The input I allows for receipt of signalling (e.g., by Bluetooth or over a WLAN) to the apparatus 100 from further components. The output O allows for onward provision of signalling from the apparatus 100 to further components. In this example the input I and output O are part of a connection bus that allows for connection of the apparatus 100 to further components. The processor 110 is a general purpose processor dedicated to executing/processing information received via the input I in accordance with instructions stored in the form of computer program code on the memory 120. The output signalling generated by such operations from the processor 110 is provided onwards to further components via the output O.

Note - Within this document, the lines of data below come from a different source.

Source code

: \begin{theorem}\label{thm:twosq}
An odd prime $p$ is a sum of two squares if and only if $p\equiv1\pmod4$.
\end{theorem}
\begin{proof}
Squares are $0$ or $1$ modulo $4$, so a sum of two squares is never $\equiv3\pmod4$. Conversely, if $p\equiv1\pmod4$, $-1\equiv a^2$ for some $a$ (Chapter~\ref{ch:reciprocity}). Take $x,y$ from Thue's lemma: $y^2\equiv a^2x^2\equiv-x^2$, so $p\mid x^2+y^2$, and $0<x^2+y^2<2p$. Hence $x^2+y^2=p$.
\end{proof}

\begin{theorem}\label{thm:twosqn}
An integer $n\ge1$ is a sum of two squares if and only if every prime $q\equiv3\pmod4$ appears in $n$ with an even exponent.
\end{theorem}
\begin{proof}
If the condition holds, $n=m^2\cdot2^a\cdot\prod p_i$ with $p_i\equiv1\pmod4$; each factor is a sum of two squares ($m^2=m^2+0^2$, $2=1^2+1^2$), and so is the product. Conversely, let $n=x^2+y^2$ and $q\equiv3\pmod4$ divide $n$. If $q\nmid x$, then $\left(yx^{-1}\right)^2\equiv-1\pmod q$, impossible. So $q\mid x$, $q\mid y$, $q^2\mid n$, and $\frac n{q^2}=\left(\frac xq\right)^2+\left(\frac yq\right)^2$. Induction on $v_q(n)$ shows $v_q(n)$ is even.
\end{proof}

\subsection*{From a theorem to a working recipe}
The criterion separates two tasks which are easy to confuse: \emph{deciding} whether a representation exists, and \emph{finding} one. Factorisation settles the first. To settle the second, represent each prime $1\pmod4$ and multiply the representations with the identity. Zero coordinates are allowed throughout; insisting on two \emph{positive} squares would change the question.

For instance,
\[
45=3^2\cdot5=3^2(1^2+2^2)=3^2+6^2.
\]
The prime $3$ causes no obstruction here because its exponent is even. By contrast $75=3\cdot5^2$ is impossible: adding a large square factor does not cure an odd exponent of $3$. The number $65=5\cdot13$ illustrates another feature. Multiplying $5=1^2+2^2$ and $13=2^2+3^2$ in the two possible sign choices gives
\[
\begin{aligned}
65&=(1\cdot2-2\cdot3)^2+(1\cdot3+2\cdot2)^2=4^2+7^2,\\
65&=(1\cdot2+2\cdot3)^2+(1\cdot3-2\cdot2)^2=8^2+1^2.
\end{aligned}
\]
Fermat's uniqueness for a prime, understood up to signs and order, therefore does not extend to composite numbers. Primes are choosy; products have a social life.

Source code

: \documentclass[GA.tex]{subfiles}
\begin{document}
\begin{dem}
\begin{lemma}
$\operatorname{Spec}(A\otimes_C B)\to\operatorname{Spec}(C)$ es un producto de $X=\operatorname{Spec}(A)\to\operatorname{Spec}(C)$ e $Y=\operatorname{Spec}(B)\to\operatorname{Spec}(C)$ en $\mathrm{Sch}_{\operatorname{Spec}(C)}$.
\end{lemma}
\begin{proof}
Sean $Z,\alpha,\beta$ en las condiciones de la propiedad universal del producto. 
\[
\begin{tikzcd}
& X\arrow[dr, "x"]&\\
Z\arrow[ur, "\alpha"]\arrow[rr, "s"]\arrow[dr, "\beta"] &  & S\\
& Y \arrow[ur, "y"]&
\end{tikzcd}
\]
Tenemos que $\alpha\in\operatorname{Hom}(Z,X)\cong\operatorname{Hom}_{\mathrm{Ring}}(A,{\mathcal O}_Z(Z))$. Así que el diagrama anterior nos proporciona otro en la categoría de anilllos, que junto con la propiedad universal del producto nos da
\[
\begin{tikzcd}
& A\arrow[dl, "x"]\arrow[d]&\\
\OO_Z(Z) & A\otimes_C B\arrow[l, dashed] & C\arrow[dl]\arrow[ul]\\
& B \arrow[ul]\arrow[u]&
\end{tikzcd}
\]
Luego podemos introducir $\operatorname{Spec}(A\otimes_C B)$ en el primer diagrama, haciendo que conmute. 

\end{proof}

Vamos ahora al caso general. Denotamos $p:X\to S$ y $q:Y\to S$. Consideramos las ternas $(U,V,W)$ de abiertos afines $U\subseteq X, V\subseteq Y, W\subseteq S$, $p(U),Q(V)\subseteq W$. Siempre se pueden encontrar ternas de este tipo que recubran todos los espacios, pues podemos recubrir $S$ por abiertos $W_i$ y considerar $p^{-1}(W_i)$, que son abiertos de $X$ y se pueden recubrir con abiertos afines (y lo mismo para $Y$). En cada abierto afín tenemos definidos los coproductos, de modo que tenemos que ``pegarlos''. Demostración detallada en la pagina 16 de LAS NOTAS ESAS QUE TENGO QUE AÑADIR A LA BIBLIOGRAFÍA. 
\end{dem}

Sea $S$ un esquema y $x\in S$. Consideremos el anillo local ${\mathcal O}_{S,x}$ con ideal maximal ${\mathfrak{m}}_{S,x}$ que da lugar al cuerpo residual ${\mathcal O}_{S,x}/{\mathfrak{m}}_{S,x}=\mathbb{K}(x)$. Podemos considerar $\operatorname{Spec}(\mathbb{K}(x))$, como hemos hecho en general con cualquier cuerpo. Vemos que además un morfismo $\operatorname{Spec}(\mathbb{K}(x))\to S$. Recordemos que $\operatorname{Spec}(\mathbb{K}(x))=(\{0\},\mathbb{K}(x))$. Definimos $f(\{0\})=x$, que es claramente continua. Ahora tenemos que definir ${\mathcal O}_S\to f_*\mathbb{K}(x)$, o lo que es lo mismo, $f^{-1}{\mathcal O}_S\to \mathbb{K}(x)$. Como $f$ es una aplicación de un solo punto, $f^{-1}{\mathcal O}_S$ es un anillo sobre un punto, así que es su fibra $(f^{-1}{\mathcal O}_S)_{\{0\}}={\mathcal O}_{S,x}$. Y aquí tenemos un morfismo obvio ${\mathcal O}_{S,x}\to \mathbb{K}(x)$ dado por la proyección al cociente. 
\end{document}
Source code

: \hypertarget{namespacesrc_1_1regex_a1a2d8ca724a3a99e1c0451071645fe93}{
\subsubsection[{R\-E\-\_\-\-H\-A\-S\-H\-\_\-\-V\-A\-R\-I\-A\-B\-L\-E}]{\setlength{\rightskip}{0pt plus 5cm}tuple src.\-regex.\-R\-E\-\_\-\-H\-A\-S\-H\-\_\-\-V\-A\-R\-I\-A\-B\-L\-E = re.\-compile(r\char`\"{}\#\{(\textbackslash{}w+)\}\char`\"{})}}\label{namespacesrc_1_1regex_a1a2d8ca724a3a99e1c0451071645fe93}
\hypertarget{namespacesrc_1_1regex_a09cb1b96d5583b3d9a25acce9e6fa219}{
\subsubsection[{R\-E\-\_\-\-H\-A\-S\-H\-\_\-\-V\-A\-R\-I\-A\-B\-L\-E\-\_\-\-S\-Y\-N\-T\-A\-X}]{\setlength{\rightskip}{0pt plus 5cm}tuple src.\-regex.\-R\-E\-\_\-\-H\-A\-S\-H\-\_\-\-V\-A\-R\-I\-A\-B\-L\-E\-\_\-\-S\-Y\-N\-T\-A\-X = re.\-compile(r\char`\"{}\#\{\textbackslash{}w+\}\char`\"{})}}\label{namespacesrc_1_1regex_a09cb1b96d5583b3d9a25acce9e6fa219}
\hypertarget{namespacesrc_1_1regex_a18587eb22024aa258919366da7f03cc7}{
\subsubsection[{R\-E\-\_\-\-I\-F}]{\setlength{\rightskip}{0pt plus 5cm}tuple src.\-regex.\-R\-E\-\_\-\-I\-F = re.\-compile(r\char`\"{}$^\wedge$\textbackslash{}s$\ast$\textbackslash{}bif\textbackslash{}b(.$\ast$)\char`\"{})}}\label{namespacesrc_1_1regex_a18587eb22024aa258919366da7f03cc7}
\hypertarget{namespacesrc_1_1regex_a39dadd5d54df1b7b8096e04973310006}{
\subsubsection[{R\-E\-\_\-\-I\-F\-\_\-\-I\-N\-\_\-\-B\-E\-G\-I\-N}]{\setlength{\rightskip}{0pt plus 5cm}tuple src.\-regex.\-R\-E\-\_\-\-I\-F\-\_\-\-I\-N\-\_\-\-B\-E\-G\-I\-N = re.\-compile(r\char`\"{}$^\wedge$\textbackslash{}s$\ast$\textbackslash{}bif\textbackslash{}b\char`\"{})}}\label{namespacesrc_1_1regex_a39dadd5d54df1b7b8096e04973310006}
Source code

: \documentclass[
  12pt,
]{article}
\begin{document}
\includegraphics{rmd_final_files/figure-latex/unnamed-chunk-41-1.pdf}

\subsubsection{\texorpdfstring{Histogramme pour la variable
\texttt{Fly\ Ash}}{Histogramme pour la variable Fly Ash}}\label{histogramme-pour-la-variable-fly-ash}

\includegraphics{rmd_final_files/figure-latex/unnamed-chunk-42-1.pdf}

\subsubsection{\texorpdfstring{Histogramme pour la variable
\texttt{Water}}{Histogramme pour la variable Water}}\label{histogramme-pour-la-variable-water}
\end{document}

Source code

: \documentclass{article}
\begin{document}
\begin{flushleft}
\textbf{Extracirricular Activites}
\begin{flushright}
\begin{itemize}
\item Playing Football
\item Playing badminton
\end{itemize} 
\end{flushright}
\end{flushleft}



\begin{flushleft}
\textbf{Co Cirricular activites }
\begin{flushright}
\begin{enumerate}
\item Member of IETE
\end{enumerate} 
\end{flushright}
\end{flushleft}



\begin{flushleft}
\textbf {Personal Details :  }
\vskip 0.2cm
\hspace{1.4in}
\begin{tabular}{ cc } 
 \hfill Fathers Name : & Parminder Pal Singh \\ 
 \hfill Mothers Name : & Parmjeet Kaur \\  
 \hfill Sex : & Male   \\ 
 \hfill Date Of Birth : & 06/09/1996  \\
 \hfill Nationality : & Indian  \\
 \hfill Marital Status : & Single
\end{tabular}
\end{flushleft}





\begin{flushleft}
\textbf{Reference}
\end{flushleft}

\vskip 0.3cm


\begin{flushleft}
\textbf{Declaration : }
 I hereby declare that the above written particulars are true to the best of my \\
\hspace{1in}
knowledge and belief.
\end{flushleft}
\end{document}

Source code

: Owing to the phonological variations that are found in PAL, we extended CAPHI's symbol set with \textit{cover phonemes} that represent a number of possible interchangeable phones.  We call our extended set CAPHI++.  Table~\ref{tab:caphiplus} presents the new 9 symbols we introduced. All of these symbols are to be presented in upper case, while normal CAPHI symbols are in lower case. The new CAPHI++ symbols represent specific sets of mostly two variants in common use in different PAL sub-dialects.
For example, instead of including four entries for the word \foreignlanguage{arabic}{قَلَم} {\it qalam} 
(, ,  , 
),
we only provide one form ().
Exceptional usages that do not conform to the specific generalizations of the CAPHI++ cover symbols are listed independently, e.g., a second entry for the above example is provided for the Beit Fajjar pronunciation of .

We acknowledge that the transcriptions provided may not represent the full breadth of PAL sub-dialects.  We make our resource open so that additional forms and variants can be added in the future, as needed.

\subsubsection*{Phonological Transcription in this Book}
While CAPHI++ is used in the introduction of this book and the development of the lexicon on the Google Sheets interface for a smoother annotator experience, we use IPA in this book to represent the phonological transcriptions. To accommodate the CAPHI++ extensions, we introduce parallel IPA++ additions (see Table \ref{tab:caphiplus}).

The memory 120 (not necessarily a single memory unit) is a computer readable medium (such as solid state memory, a hard drive, ROM, RAM, Flash or other memory) that stores computer program code. This computer program code stores instructions that are executable by the processor 110, when the program code is run on the processor 110. The internal connections between the memory 120 and the processor 110 can be understood to provide active coupling between the processor 110 and the memory 120 to allow the processor 110 to access the computer program code stored on the memory 120.

In this example the input I, output O, processor 110 and memory 120 are electrically connected internally to allow for communication between the respective components I, O, 110, 120, which in this example are located proximate to one another as an ASIC. In this way the components I, O, 110, 120 may be integrated in a single chip/circuit for installation in an electronic device. In other examples one or more or all of the components may be located separately (for example, throughout a portable electronic device such as devices 200, 300, or through a “cloud”, and/or may provide/support other functionality.

One or more examples of the apparatus 100 can be used as a component for another apparatus as in FIG. 2, which shows a variation of apparatus 100 incorporating the functionality of apparatus 100 over separate components. In other examples the device 200 may comprise apparatus 100 as a module (shown by the optional dashed line box) for a mobile phone, PDA or audio/video player or the like. Such a module, apparatus or device may just comprise a suitably configured memory and processor.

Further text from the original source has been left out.